### WORK ITEM:
Which of the lines below hold "charge"? Please return each one.

### MATERIAL PROVIDED:
○ ○ ○ ○
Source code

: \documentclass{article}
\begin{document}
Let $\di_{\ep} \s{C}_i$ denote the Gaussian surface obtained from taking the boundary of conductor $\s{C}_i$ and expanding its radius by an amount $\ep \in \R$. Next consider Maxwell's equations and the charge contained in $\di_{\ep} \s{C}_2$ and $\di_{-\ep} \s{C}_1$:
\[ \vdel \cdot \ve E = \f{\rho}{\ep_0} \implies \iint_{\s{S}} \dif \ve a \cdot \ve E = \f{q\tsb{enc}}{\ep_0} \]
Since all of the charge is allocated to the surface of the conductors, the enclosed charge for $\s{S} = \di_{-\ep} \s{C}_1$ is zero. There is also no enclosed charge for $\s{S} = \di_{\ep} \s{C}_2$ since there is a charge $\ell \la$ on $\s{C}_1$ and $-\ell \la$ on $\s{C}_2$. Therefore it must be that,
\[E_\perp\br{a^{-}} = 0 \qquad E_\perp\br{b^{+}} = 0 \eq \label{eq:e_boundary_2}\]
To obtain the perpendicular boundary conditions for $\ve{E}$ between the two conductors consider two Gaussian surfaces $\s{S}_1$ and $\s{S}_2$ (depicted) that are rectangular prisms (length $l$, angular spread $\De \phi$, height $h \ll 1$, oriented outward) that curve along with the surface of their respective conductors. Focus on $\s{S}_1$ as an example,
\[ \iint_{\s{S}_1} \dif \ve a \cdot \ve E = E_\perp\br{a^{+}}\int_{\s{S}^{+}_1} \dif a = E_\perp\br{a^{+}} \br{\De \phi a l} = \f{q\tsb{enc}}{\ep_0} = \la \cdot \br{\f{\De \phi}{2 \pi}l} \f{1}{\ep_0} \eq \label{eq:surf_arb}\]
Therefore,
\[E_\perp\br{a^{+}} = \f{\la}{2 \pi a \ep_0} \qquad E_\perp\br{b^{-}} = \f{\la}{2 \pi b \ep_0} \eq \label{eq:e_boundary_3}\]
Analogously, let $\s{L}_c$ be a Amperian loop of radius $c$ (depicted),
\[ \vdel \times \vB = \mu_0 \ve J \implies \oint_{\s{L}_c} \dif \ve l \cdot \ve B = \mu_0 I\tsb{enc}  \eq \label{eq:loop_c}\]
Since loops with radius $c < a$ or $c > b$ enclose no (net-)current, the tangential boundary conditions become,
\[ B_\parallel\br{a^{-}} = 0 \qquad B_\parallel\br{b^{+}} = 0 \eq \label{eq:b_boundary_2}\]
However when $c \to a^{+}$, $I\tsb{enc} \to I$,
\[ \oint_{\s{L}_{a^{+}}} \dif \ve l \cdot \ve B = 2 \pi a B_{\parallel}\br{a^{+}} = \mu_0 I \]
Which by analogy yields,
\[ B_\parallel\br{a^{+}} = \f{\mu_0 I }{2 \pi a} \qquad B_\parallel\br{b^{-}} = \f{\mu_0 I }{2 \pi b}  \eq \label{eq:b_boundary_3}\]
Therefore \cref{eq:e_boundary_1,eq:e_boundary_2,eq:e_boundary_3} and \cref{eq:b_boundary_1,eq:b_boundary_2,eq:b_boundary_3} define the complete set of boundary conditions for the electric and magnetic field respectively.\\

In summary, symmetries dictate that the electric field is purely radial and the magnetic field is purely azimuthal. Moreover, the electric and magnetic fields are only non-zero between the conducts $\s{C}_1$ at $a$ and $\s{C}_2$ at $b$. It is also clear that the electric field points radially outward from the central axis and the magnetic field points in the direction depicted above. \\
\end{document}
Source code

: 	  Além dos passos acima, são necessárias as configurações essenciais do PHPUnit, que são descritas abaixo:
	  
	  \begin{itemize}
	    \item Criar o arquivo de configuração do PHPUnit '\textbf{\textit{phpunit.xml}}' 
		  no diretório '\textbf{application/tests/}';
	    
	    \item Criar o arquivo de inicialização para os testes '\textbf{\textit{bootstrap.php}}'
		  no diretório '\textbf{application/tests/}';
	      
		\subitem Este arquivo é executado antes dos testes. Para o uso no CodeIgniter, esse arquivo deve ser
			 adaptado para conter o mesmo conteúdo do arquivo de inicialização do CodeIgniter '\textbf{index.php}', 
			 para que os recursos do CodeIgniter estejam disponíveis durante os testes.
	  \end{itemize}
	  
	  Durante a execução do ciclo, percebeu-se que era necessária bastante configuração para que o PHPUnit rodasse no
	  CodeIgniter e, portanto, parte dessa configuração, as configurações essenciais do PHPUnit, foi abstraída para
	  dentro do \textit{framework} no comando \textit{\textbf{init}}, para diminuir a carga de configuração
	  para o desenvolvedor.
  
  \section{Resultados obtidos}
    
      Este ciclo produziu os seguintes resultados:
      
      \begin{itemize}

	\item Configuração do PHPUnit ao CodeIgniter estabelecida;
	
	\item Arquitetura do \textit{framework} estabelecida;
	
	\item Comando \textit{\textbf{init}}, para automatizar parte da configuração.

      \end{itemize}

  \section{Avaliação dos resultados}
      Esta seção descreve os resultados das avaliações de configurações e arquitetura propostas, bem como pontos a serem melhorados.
○ ○ ○ ○
### YOUR SOLUTION:
Let $\di_{\ep} \s{C}_i$ denote the Gaussian surface obtained from taking the boundary of conductor $\s{C}_i$ and expanding its radius by an amount $\ep \in \R$. Next consider Maxwell's equations and the charge contained in $\di_{\ep} \s{C}_2$ and $\di_{-\ep} \s{C}_1$:
Since all of the charge is allocated to the surface of the conductors, the enclosed charge for $\s{S} = \di_{-\ep} \s{C}_1$ is zero. There is also no enclosed charge for $\s{S} = \di_{\ep} \s{C}_2$ since there is a charge $\ell \la$ on $\s{C}_1$ and $-\ell \la$ on $\s{C}_2$. Therefore it must be that,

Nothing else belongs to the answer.